> **Exercise objective**:
The answer must be an exact copy of the records, with every picture removed.

►

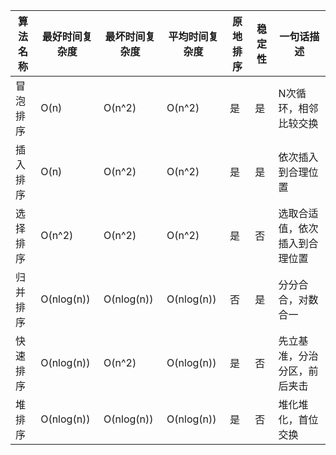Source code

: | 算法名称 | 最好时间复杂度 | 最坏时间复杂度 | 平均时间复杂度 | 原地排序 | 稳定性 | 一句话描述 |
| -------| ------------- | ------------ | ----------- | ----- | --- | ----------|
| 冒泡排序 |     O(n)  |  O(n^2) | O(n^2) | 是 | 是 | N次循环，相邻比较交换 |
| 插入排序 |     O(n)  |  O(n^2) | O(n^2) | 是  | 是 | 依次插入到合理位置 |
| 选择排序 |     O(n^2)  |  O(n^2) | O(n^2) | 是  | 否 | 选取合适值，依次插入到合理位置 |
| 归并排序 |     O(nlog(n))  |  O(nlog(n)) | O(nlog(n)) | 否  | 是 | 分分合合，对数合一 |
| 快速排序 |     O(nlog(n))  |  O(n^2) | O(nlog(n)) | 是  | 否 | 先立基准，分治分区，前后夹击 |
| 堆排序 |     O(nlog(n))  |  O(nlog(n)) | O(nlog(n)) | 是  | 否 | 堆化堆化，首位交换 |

◄

> **Result**:
Source code

: | 算法名称 | 最好时间复杂度 | 最坏时间复杂度 | 平均时间复杂度 | 原地排序 | 稳定性 | 一句话描述 |
| -------| ------------- | ------------ | ----------- | ----- | --- | ----------|
| 冒泡排序 |     O(n)  |  O(n^2) | O(n^2) | 是 | 是 | N次循环，相邻比较交换 |
| 插入排序 |     O(n)  |  O(n^2) | O(n^2) | 是  | 是 | 依次插入到合理位置 |
| 选择排序 |     O(n^2)  |  O(n^2) | O(n^2) | 是  | 否 | 选取合适值，依次插入到合理位置 |
| 归并排序 |     O(nlog(n))  |  O(nlog(n)) | O(nlog(n)) | 否  | 是 | 分分合合，对数合一 |
| 快速排序 |     O(nlog(n))  |  O(n^2) | O(nlog(n)) | 是  | 否 | 先立基准，分治分区，前后夹击 |
| 堆排序 |     O(nlog(n))  |  O(nlog(n)) | O(nlog(n)) | 是  | 否 | 堆化堆化，首位交换 |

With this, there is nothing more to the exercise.